■ What is expected:
Each line from the one containing "- 在 create 中可以指定各个 boss 图标" through the last line of the data below is to be written out verbatim, and nothing more.

■ Plain-text document sources:
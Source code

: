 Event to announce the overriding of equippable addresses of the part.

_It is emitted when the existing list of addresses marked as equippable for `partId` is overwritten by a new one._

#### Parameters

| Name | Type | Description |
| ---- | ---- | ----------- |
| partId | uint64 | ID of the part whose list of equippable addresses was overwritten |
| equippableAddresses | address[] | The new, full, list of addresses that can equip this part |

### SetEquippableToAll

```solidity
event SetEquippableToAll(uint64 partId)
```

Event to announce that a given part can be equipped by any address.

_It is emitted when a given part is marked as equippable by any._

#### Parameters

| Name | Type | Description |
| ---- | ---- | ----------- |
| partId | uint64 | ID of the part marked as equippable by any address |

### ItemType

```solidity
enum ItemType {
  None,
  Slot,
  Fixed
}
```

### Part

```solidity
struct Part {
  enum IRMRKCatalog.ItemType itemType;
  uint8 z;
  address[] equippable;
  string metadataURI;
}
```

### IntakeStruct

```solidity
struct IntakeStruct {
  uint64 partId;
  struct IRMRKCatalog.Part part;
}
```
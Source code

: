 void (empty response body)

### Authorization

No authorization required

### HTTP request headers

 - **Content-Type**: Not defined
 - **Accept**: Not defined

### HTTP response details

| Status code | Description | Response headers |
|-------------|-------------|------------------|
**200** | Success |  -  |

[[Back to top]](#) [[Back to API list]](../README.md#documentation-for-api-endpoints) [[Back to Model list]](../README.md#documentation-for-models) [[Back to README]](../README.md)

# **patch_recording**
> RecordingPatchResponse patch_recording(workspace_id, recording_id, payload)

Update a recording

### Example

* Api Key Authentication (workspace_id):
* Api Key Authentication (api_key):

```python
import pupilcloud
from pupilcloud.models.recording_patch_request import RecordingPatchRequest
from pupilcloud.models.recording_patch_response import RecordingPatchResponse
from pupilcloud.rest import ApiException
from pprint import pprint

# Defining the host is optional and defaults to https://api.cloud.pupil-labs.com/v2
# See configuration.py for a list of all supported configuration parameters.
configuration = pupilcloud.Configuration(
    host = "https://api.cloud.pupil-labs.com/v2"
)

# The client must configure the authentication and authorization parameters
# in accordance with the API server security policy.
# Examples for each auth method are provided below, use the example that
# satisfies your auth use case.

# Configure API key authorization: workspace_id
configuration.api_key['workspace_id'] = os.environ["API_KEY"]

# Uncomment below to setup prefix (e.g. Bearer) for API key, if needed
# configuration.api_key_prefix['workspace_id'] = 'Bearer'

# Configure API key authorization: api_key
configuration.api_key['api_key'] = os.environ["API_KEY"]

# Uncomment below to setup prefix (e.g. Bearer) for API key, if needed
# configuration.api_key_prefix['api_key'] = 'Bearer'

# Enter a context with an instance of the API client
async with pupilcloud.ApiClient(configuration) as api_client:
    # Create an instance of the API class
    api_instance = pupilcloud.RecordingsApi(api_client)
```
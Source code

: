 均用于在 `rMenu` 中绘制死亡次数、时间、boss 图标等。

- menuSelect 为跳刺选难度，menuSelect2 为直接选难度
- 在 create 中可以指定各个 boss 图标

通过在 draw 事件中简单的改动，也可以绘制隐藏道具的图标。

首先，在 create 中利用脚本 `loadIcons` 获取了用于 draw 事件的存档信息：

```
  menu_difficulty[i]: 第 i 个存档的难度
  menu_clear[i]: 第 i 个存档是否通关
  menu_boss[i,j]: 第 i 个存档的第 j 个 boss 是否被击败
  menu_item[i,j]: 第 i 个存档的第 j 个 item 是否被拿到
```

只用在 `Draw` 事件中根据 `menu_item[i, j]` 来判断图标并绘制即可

■ Response to the exercise:
- 在 create 中可以指定各个 boss 图标

通过在 draw 事件中简单的改动，也可以绘制隐藏道具的图标。

首先，在 create 中利用脚本 `loadIcons` 获取了用于 draw 事件的存档信息：

```
  menu_difficulty[i]: 第 i 个存档的难度
  menu_clear[i]: 第 i 个存档是否通关
  menu_boss[i,j]: 第 i 个存档的第 j 个 boss 是否被击败
  menu_item[i,j]: 第 i 个存档的第 j 个 item 是否被拿到
```

只用在 `Draw` 事件中根据 `menu_item[i, j]` 来判断图标并绘制即可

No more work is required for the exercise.